Fast Charging Batteries via Electrochemical Model-based Control

Title: Fast Charging Batteries via ElectroChemical Model-Based Control In telecommunications, there were 5.2B active mobile handsets and over 1.7B mobile phone sales worldwide for 2012. Mobile phones are also a powerful tool for solving poverty and financial inequity in third world countries. In electrified transportation, there were 53,000 were plug-in electric vehicles sold in the U.S. for 2012. Despite growing sales, range anxiety is considered the largest inhibitor of electrified transportation. Significant reduction in charge times, e.g. comparable to filling a gas tank, would eliminate this obstacle and consequently reduce emissions and oil dependence. It is clear that fast charging increases the practicality of mobile devices and electric vehicles. However, it can also decrease cycle life depending on the charging method used.
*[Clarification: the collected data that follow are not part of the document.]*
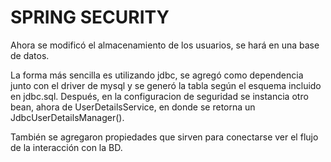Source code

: # SPRING SECURITY

Ahora se modificó el almacenamiento de los usuarios, se hará en una base de datos. 

La forma más sencilla es utilizando jdbc, se agregó como dependencia junto con el driver de mysql y se generó la tabla según el esquema incluido en jdbc.sql. Después, en la configuracion de seguridad se instancia otro bean, ahora de UserDetailsService, en donde se retorna un JdbcUserDetailsManager().

También se agregaron propiedades que sirven para conectarse ver el flujo de la interacción con la BD.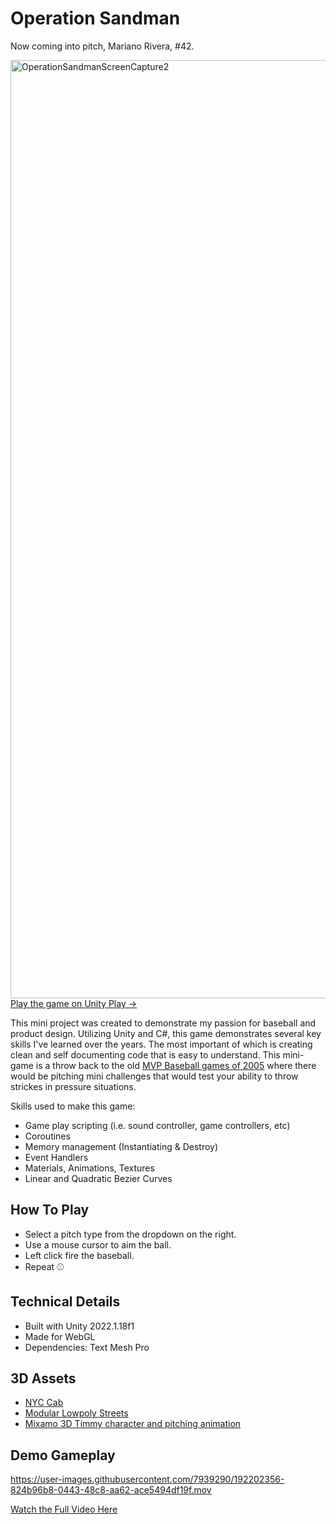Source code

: 
# Operation Sandman

Now coming into pitch, Mariano Rivera, #42.

[<img width="1501" alt="OperationSandmanScreenCapture2" src="https://user-images.githubusercontent.com/7939290/192202275-611b7a2c-d08e-449a-af3b-fb2fdd3ccb97.png">Play the game on Unity Play ->](https://play.unity.com/mg/other/operationsandman)

This mini project was created to demonstrate my passion for baseball and product design. Utilizing Unity and C#, this game demonstrates several key skills I've learned over the years. The most important of which is creating clean and self documenting code that is easy to understand. This mini-game is a throw back to the old [MVP Baseball games of 2005](https://www.ign.com/wikis/mvp-baseball-2005/Mini_Games) where there would be pitching mini challenges that would test your ability to throw strickes in pressure situations.

Skills used to make this game:
* Game play scripting (i.e. sound controller, game controllers, etc)
* Coroutines
* Memory management (Instantiating & Destroy)
* Event Handlers
* Materials, Animations, Textures
* Linear and Quadratic Bezier Curves

## How To Play
* Select a pitch type from the dropdown on the right.
* Use a mouse cursor to aim the ball.
* Left click fire the baseball.
* Repeat ⚾️

## Technical Details
* Built with Unity 2022.1.18f1
* Made for WebGL
* Dependencies: Text Mesh Pro

## 3D Assets
* [NYC Cab](https://skfb.ly/6RLPz)
* [Modular Lowpoly Streets](https://assetstore.unity.com/packages/3d/environments/urban/modular-lowpoly-streets-free-192094) 
* [Mixamo 3D Timmy character and pitching animation](https://www.mixamo.com)

## Demo Gameplay
https://user-images.githubusercontent.com/7939290/192202356-824b96b8-0443-48c8-aa62-ace5494df19f.mov

[Watch the Full Video Here](https://youtu.be/T6V_yzu5tmk)
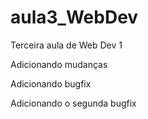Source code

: # aula3_WebDev
Terceira aula de Web Dev 1

Adicionando mudanças

Adicionando bugfix

Adicionando o segunda bugfix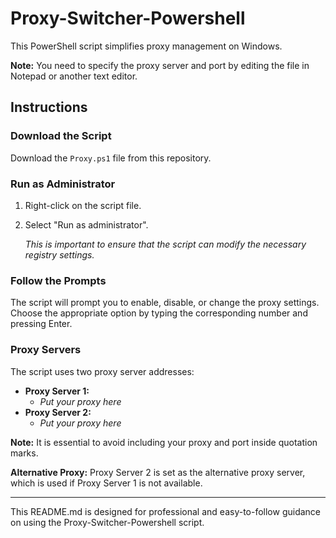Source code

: # Proxy-Switcher-Powershell

This PowerShell script simplifies proxy management on Windows.

**Note:** You need to specify the proxy server and port by editing the file in Notepad or another text editor.

## Instructions

### Download the Script

Download the `Proxy.ps1` file from this repository.

### Run as Administrator

1. Right-click on the script file.
2. Select "Run as administrator".
   
   *This is important to ensure that the script can modify the necessary registry settings.*

### Follow the Prompts

The script will prompt you to enable, disable, or change the proxy settings. Choose the appropriate option by typing the corresponding number and pressing Enter.

### Proxy Servers

The script uses two proxy server addresses:

- **Proxy Server 1:** 
  - _Put your proxy here_
- **Proxy Server 2:** 
  - _Put your proxy here_
  
**Note:** It is essential to avoid including your proxy and port inside quotation marks.

**Alternative Proxy:**
Proxy Server 2 is set as the alternative proxy server, which is used if Proxy Server 1 is not available.

---
This README.md is designed for professional and easy-to-follow guidance on using the Proxy-Switcher-Powershell script.
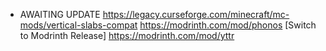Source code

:-   AWAITING UPDATE
    https://legacy.curseforge.com/minecraft/mc-mods/vertical-slabs-compat
    https://modrinth.com/mod/phonos [Switch to Modrinth Release]
    https://modrinth.com/mod/yttr
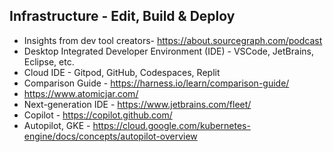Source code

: ## Infrastructure - Edit, Build & Deploy

- Insights from dev tool creators- https://about.sourcegraph.com/podcast
- Desktop Integrated Developer Environment (IDE) - VSCode, JetBrains, Eclipse, etc.
- Cloud IDE - Gitpod, GitHub, Codespaces, Replit
- Comparison Guide - https://harness.io/learn/comparison-guide/
- https://www.atomicjar.com/
- Next-generation IDE - https://www.jetbrains.com/fleet/
- Copilot - https://copilot.github.com/
- Autopilot, GKE - https://cloud.google.com/kubernetes-engine/docs/concepts/autopilot-overview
Traditionally, batteries are charged via a constant current/constant voltage (CCCV) protocol. A typical mobile phone requires 47 minutes to charge from 0-50%. However, it is well-known within the academic and industrial communities that alternative protocols can reduce charge times. Such alternatives, however, are almost always heuristic, without any provably optimal properties or safe constraint satisfaction guarantees. This research project pursues a drastically different and potentially transformative approach. This research seeks to significantly reduce Li-ion battery charge times by developing control theoretic foundations for electrochemical model-based control. Mathematically, this is formulated as minimizing charge time subject to constraints on estimated electro-chemical variables associated with aging.